§ **EXERCISE DETAILS**:
The exercise asks you to copy every line below in which "Anaphalis" appears.
-- Opening Marker --
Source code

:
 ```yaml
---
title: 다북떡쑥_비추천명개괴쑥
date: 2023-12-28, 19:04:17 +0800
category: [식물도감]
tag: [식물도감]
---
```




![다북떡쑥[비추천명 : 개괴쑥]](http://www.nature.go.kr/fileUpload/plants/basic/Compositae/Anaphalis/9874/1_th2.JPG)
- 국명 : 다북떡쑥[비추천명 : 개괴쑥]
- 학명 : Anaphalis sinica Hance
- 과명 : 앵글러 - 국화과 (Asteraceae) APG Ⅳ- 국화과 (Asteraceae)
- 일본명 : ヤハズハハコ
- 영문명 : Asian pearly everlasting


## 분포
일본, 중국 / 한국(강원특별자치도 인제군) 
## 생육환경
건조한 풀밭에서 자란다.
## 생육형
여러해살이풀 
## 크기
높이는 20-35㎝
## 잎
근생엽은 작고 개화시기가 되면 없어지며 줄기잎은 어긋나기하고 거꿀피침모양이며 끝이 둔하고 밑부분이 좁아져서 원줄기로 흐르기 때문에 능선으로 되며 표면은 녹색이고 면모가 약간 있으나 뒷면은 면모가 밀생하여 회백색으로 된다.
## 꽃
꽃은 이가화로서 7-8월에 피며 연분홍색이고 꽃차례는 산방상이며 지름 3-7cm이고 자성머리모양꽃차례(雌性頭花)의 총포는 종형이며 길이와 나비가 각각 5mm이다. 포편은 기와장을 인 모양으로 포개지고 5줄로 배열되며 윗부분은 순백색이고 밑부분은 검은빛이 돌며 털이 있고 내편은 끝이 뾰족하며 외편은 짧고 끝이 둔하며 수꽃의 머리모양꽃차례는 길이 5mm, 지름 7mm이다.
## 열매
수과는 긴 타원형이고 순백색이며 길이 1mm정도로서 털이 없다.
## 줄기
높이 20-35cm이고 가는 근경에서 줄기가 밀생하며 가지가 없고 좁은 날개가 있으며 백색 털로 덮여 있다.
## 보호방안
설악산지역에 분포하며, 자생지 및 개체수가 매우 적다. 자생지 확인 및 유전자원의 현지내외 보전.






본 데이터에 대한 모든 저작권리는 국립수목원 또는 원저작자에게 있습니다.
-- Closing Marker --
§ **COMPLETED EXERCISE**:
![다북떡쑥[비추천명 : 개괴쑥]](http://www.nature.go.kr/fileUpload/plants/basic/Compositae/Anaphalis/9874/1_th2.JPG)
- 학명 : Anaphalis sinica Hance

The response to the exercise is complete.